Aim of the task:
What lines of the material below hold the string "ratio"? Copy them out.

Data section:
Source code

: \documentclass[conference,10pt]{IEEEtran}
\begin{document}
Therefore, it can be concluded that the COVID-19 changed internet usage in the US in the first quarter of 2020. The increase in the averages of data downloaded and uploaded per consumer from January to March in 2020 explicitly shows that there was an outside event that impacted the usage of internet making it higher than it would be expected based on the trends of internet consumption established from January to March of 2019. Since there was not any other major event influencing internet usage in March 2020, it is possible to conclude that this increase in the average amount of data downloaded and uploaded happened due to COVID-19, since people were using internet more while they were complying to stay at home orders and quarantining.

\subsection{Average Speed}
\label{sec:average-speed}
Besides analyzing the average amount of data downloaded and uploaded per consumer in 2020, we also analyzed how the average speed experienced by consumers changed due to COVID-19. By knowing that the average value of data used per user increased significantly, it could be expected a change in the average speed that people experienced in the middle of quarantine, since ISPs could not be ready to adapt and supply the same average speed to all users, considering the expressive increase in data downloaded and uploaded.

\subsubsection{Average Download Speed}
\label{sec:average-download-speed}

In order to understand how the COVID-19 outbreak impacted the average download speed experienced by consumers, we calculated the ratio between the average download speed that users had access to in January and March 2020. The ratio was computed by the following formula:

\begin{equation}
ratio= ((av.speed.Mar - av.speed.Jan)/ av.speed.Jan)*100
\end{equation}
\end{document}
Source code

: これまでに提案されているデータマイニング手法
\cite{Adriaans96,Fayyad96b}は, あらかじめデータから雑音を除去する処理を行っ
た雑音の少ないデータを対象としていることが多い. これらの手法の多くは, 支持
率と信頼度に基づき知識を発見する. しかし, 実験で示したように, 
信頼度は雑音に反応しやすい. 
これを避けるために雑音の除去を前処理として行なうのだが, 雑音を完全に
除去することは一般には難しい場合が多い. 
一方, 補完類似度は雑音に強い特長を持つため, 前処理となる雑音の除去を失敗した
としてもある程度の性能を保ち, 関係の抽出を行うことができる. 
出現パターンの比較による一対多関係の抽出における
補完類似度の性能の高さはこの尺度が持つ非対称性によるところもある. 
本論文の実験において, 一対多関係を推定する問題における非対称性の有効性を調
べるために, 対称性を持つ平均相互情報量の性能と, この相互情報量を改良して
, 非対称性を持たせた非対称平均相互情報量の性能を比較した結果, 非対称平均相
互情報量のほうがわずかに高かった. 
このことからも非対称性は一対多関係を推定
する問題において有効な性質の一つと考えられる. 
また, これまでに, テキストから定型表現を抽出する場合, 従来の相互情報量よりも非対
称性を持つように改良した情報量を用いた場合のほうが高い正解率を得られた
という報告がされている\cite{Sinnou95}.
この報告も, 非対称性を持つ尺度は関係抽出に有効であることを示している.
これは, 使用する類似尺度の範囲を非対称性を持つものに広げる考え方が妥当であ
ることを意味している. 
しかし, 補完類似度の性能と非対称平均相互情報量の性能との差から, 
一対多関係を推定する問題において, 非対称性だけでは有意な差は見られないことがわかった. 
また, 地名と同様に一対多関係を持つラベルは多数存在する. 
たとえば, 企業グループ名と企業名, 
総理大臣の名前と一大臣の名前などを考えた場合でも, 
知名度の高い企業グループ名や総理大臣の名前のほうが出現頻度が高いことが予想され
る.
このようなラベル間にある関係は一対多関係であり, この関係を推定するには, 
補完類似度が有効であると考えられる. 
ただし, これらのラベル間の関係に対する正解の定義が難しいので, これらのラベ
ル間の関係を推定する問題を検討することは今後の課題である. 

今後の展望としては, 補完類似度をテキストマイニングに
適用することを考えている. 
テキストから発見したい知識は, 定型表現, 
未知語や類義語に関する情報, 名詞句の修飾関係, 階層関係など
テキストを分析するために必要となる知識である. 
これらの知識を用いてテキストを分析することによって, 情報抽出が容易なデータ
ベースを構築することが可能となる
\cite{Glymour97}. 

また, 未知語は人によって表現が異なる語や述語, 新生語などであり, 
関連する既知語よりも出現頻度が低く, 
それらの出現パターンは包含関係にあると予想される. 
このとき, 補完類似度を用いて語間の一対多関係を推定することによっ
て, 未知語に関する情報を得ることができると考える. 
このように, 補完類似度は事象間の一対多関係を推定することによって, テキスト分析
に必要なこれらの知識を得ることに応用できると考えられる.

Written solution:
In order to understand how the COVID-19 outbreak impacted the average download speed experienced by consumers, we calculated the ratio between the average download speed that users had access to in January and March 2020. The ratio was computed by the following formula:
ratio= ((av.speed.Mar - av.speed.Jan)/ av.speed.Jan)*100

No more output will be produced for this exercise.